Tuesday, August 10, 2010

Is A Merchant Cash Advance Right For You?

A merchant cash advance is a little known financial practice that provides necessary cash to merchants through their credit card processor. Few merchants realize that they have this choice and go directly to family or a bank when they need capital to pay for expansions, repairs or upgrades of their stock and equipment. If you are a merchant in need of cash fast, you should look into factoring as well.

The idea behind factoring is something like selling futures. You, as the entrepreneur, agree to sell future credit card sales at a lesser price to the factoring company.
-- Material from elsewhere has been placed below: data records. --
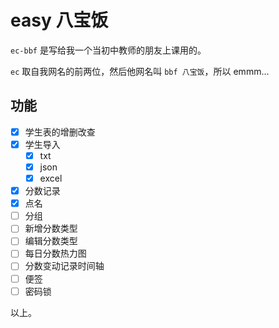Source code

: # easy 八宝饭

`ec-bbf` 是写给我一个当初中教师的朋友上课用的。

`ec` 取自我网名的前两位，然后他网名叫 `bbf 八宝饭`，所以 emmm...

## 功能

- [x] 学生表的增删改查
- [x] 学生导入
  - [x] txt
  - [x] json
  - [x] excel
- [x] 分数记录
- [x] 点名
- [ ] 分组
- [ ] 新增分数类型
- [ ] 编辑分数类型
- [ ] 每日分数热力图
- [ ] 分数变动记录时间轴
- [ ] 便签
- [ ] 密码锁

以上。
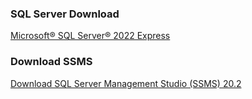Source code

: ### SQL Server Download

[Microsoft® SQL Server® 2022 Express](https://www.microsoft.com/en-us/download/details.aspx?id=104781)


### Download SSMS

[Download SQL Server Management Studio (SSMS) 20.2](https://aka.ms/ssmsfullsetup)


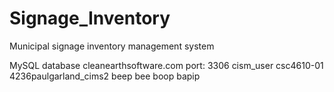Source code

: # Signage_Inventory
Municipal signage inventory management system

MySQL database
cleanearthsoftware.com
port: 3306
cism_user
csc4610-01
4236paulgarland_cims2
beep bee boop bapip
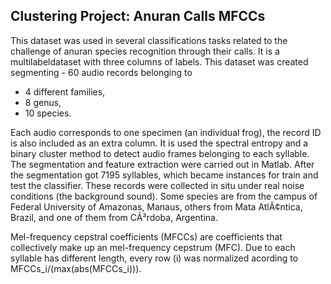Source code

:## Clustering Project: Anuran Calls MFCCs

This dataset was used in several classifications tasks related to the challenge of anuran species recognition through their calls. 
It is a multilabeldataset with three columns of labels. 
This dataset was created segmenting - 60 audio records belonging to 

- 4 different families, 
- 8 genus, 
- 10 species. 

Each audio corresponds to one specimen (an individual frog), the record ID is also included as an extra column. It is used the spectral entropy and a binary 
cluster method to detect audio frames belonging to each syllable. The segmentation and feature extraction were carried out in Matlab. After the segmentation 
got 7195 syllables, which became instances for train and test the classifier. These records were collected in situ under real noise conditions 
(the background sound). Some species are from the campus of Federal University of Amazonas, Manaus, others from Mata AtlÃ¢ntica, Brazil, and one of them from 
CÃ³rdoba, Argentina. 

Mel-frequency cepstral coefficients (MFCCs) are coefficients that collectively make up an mel-frequency cepstrum (MFC). Due to each syllable has different length, every row (i) was normalized acording to MFCCs_i/(max(abs(MFCCs_i))).

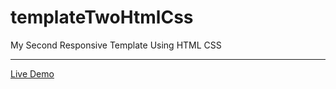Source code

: # templateTwoHtmlCss
My Second Responsive Template Using HTML CSS
<hr/>
<a href="https://ziad-ahmed22.github.io/templateTwoHtmlCss/">Live Demo</a>
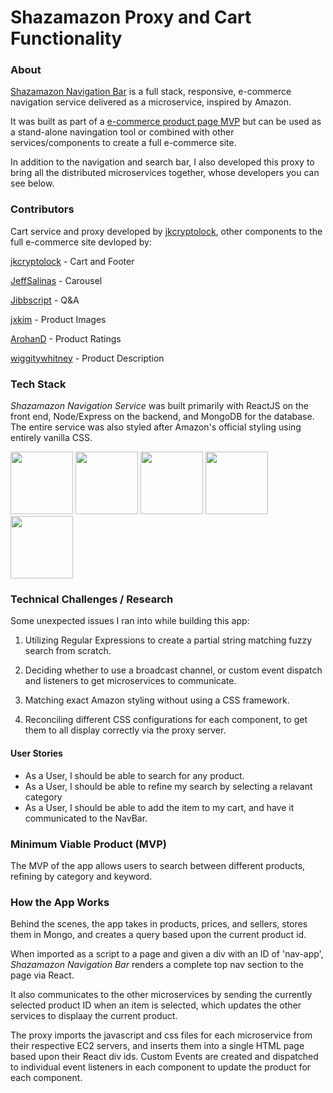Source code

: # Shazamazon Proxy and Cart Functionality

### About

<a href="https://github.com/shazamazon/module-nav-search-bar">Shazamazon Navigation Bar</a> is a full stack, responsive, e-commerce navigation service delivered as a microservice, inspired by Amazon.

It was built as part of a <a href="https://github.com/shazamazon">e-commerce product page MVP</a> but can be used as a stand-alone navingation tool or combined with other services/components to create a full e-commerce site.

In addition to the navigation and search bar, I also developed this proxy to bring all the distributed microservices together, whose developers you can see below.

### Contributors

Cart service and proxy developed by <a href="https://github.com/jkcryptolock">jkcryptolock</a>, other components to the full e-commerce site devloped by:

<a href="https://github.com/jkcryptolock">jkcryptolock</a> - Cart and Footer

<a href='https://github.com/JeffSalinas'>JeffSalinas</a> - Carousel

<a href='https://github.com/Jibbscript'>Jibbscript</a> - Q&A

<a href='https://github.com/jxkim'>jxkim</a> - Product Images

<a href='https://github.com/ArohanD'>ArohanD</a> - Product Ratings

<a href='https://github.com/wiggitywhitney'>wiggitywhitney</a> - Product Description

### Tech Stack

_Shazamazon Navigation Service_ was built primarily with ReactJS on the front end, Node/Express on the backend, and MongoDB for the database. The entire service was also styled after Amazon's official styling using entirely vanilla CSS.

<img src="https://lh3.googleusercontent.com/ZIHOUCCxFaB7NirPhEX4K8cyTPIMvxvdJxpuhjb_qJ_dk-z7qEgD8riaR0ODXzXQZYn23zHpFiwGzxTDT88FTLeUMoPqlIjyLKoL1am8MH5pCoJExjL8SUC8uaeeiAjvQB0_vym6" width="100"/>
<img src="https://lh5.googleusercontent.com/_RcI-sgNRX5J0olXzRycjQN3tysoTXbH8kXRfE0AtBY8KkDrINApsrfZGAkczZYGwKTPZlYdJXQyKmWO4zFzvON9Op6Ovcu0GQxwabxWfGJH__oRB6YCC-qD_3b2yj_efkprD8UP" width="100" />
<img src="https://lh5.googleusercontent.com/rdAoVdYKOCnmtev6t7DJrEY7mG4iYsRPqeTH0Z-OrlsVmiea3q5SMtOGNSa7HzJcyxcIcelTacG5gPNgyBoIviiNcLbohQAicvpldcfM32Klb_ewouDRd67OtYhUAU1CEZB4rBqB" width="100" />
<img src="https://lh6.googleusercontent.com/tKlT8lGB2bTDqSilr_a2y8vaO-QBUdcUIYASnslf-RAKTxUEiEBq-_gTVBP0irIP1ZWNuSvp1fouOJrQBXUr0joVmBZzNyOec4jBpOyVogPZMOYhPH6YQwYOiLdZnfuaDnFel9rn" width="100" />
<img src="https://cloud.mongodb.com/static/images/mdb_logo.svg" width='100'/>

### Technical Challenges / Research

Some unexpected issues I ran into while building this app:

1. Utilizing Regular Expressions to create a partial string matching fuzzy search from scratch.

2. Deciding whether to use a broadcast channel, or custom event dispatch and listeners to get microservices to communicate.

3. Matching exact Amazon styling without using a CSS framework.

4. Reconciling different CSS configurations for each component, to get them to all display correctly via the proxy server.

#### User Stories

- As a User, I should be able to search for any product.
- As a User, I should be able to refine my search by selecting a relavant category
- As a User, I should be able to add the item to my cart, and have it communicated to the NavBar.

### Minimum Viable Product (MVP)

The MVP of the app allows users to search between different products, refining by category and keyword.

### How the App Works

Behind the scenes, the app takes in products, prices, and sellers, stores them in Mongo, and creates a query based upon the current product id.

When imported as a script to a page and given a div with an ID of 'nav-app', _Shazamazon Navigation Bar_ renders a complete top nav section to the page via React.

It also communicates to the other microservices by sending the currently selected product ID when an item is selected, which updates the other services to displaay the current product.

The proxy imports the javascript and css files for each microservice from their respective EC2 servers, and inserts them into a single HTML page based upon their React div ids. Custom Events are created and dispatched to individual event listeners in each component to update the product for each component.
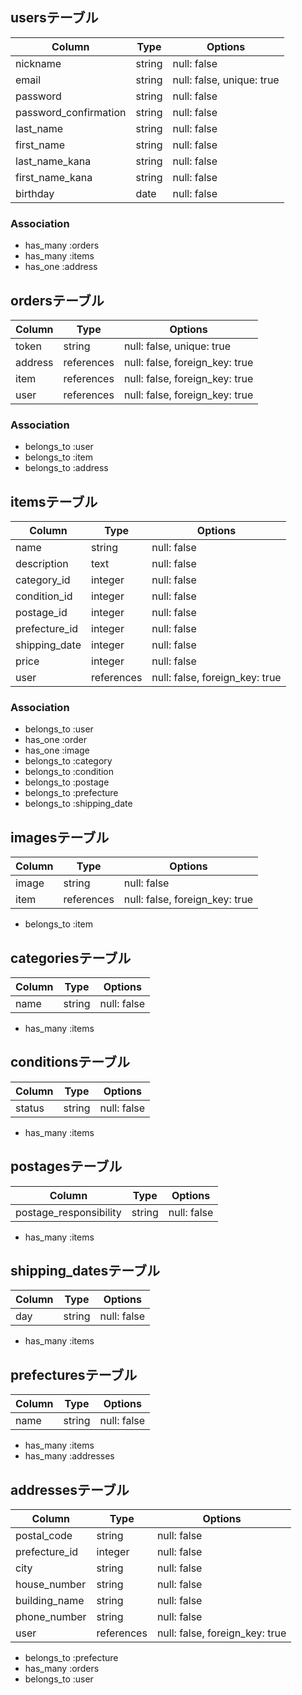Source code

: ## usersテーブル

| Column                 | Type   | Options                   |
| ---------------------- | ------ | ------------------------- |
| nickname               | string | null: false               |
| email                  | string | null: false, unique: true |
| password               | string | null: false               |
| password_confirmation  | string | null: false               |
| last_name              | string | null: false               |
| first_name             | string | null: false               |
| last_name_kana         | string | null: false               |
| first_name_kana        | string | null: false               |
| birthday               | date   | null: false               |

### Association
- has_many :orders
- has_many :items
- has_one :address

## ordersテーブル

| Column        | Type       | Options                        |
| ------------- | ---------- | ------------------------------ |
| token         | string     | null: false, unique: true      |
| address       | references | null: false, foreign_key: true |
| item          | references | null: false, foreign_key: true |
| user          | references | null: false, foreign_key: true |

### Association
- belongs_to :user
- belongs_to :item
- belongs_to :address

## itemsテーブル

| Column        | Type       | Options                        |
| ------------- | ---------- | ------------------------------ |
| name          | string     | null: false                    |
| description   | text       | null: false                    |
| category_id   | integer    | null: false                    |
| condition_id  | integer    | null: false                    |
| postage_id    | integer    | null: false                    |
| prefecture_id | integer    | null: false                    |
| shipping_date | integer    | null: false                    |
| price         | integer    | null: false                    |
| user          | references | null: false, foreign_key: true |

### Association
- belongs_to :user
- has_one :order
- has_one :image
- belongs_to :category
- belongs_to :condition
- belongs_to :postage
- belongs_to :prefecture
- belongs_to :shipping_date

## imagesテーブル

| Column   | Type       | Options                        |
| -------- | ---------- | ------------------------------ |
| image    | string     | null: false                    |
| item     | references | null: false, foreign_key: true |

- belongs_to :item

## categoriesテーブル

| Column   | Type       | Options                        |
| -------- | ---------- | ------------------------------ |
| name     | string     | null: false                    |

- has_many :items

## conditionsテーブル

| Column   | Type       | Options                        |
| -------- | ---------- | ------------------------------ |
| status   | string     | null: false                    |

- has_many :items

## postagesテーブル

| Column                 | Type       | Options                        |
| ---------------------- | ---------- | ------------------------------ |
| postage_responsibility | string     | null: false                    |

- has_many :items

## shipping_datesテーブル

| Column   | Type       | Options                        |
| -------- | ---------- | ------------------------------ |
| day      | string     | null: false                    |

- has_many :items

## prefecturesテーブル

| Column   | Type       | Options                        |
| -------- | ---------- | ------------------------------ |
| name     | string     | null: false                    |

- has_many :items
- has_many :addresses

## addressesテーブル

| Column        | Type       | Options                        |
| ------------- | ---------- | ------------------------------ |
| postal_code   | string     | null: false                    |
| prefecture_id | integer    | null: false                    |
| city          | string     | null: false                    |
| house_number  | string     | null: false                    |
| building_name | string     | null: false                    |
| phone_number  | string     | null: false                    |
| user          | references | null: false, foreign_key: true |

- belongs_to :prefecture
- has_many :orders
- belongs_to :user
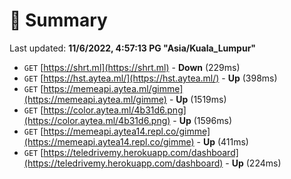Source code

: # 📖 Summary
Last updated: **11/6/2022, 4:57:13 PG "Asia/Kuala_Lumpur"**

- `GET` [https://shrt.ml](https://shrt.ml) - **Down** (229ms)
- `GET` [https://hst.aytea.ml/](https://hst.aytea.ml/) - **Up** (398ms)
- `GET` [https://memeapi.aytea.ml/gimme](https://memeapi.aytea.ml/gimme) - **Up** (1519ms)
- `GET` [https://color.aytea.ml/4b31d6.png](https://color.aytea.ml/4b31d6.png) - **Up** (1596ms)
- `GET` [https://memeapi.aytea14.repl.co/gimme](https://memeapi.aytea14.repl.co/gimme) - **Up** (411ms)
- `GET` [https://teledrivemy.herokuapp.com/dashboard](https://teledrivemy.herokuapp.com/dashboard) - **Up** (224ms)
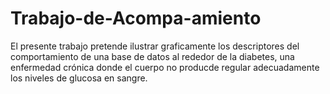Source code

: # Trabajo-de-Acompa-amiento

El presente trabajo pretende ilustrar graficamente los descriptores del comportamiento de una base de datos al rededor de la diabetes, una enfermedad crónica donde el cuerpo no producde regular adecuadamente los niveles de glucosa en sangre. 

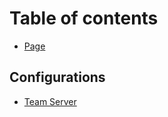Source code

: # Table of contents

* [Page](README.md)

## Configurations

* [Team Server](configurations/team-server.md)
The funds is provided now in exchange for future revenues in the next several months.

These agreements are usually for the short term, rarely more than 1 year, and are a excellent way for a business with a verifiable credit card sales history to get needed money.

Unlike a bank loan, where the repayment schedule is fixed for the life of the loan, a factoring arrangement takes into account the fact that in almost every business there are great months and tough ones. Your payment is directly tied to your credit card sales, as a portion, not a set fee.

If you have chosen to pay a 10% daily capture and you charge 8,000 dollars one month, your payment that month comes out to $800. In the next month you may charge $10,000 and pay 1,000 dollars. This flexibility is a great option for a growing company.

An additional benefit of a merchant cash advance is the speed in which the cash turns up in your bank account. While a bank may take several weeks of decision making and tell you how you use the cash when and if they give it to you, with a factoring arrangement, you will have the funds in about a few working days, and you can apply it to whatever you see fit.